TASK TO CARRY OUT:
Return every line from the records below with the string "Ceasar".

Saved entries:

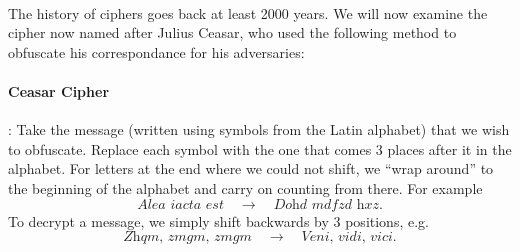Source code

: \documentclass{article}
\theoremstyle{definition}
\theoremstyle{example}
\begin{document}
\paragraph{}
The history of ciphers goes back at least 2000 years. We will now examine the
cipher now named after Julius Ceasar, who used the following method to obfuscate
his correspondance for his adversaries:
\paragraph{Ceasar Cipher}: Take the message (written using symbols from the
Latin alphabet) that we wish to obfuscate. Replace each symbol with the one that
comes 3 places after it in the alphabet. For letters at the end where we could
not shift, we ``wrap around'' to the beginning of the alphabet and carry on
counting from there. For example
\[
  \textit{Alea iacta est} \quad\to\quad \textit{Dohd mdfzd hxz}.
\]
To decrypt a message, we simply shift backwards by 3 positions, e.g.
\[
  \textit{Zhqm, zmgm, zmgm} \quad\to\quad \textit{Veni, vidi, vici}.
\]
\end{document}
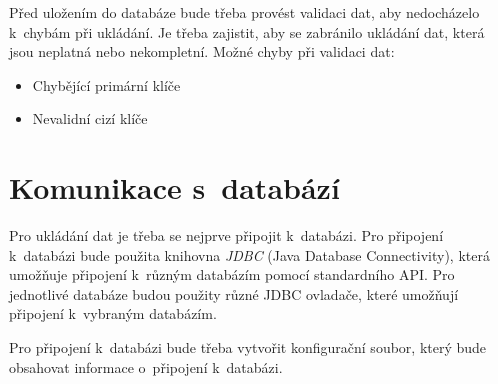 Před uložením do databáze bude třeba provést validaci dat, aby nedocházelo k~chybám při
ukládání. Je třeba zajistit, aby se zabránilo ukládání dat, která jsou neplatná nebo nekompletní.
Možné chyby při validaci dat:
\begin{itemize}
    \item Chybějící primární klíče
    \item Nevalidní cizí klíče
\end{itemize}

\section{Komunikace s~databází}
\label{sec:komunikaceDB}
Pro ukládání dat je třeba se nejprve připojit k~databázi.
Pro připojení k~databázi bude použita knihovna \textit{JDBC} (Java Database Connectivity), která
umožňuje připojení k~různým databázím pomocí standardního API.
Pro jednotlivé databáze budou použity různé JDBC ovladače, které umožňují připojení k~vybraným databázím.

Pro připojení k~databázi bude třeba vytvořit konfigurační soubor, který bude obsahovat
informace o~připojení k~databázi.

RESULT FOR THIS TASK:
cipher now named after Julius Ceasar, who used the following method to obfuscate
\paragraph{Ceasar Cipher}: Take the message (written using symbols from the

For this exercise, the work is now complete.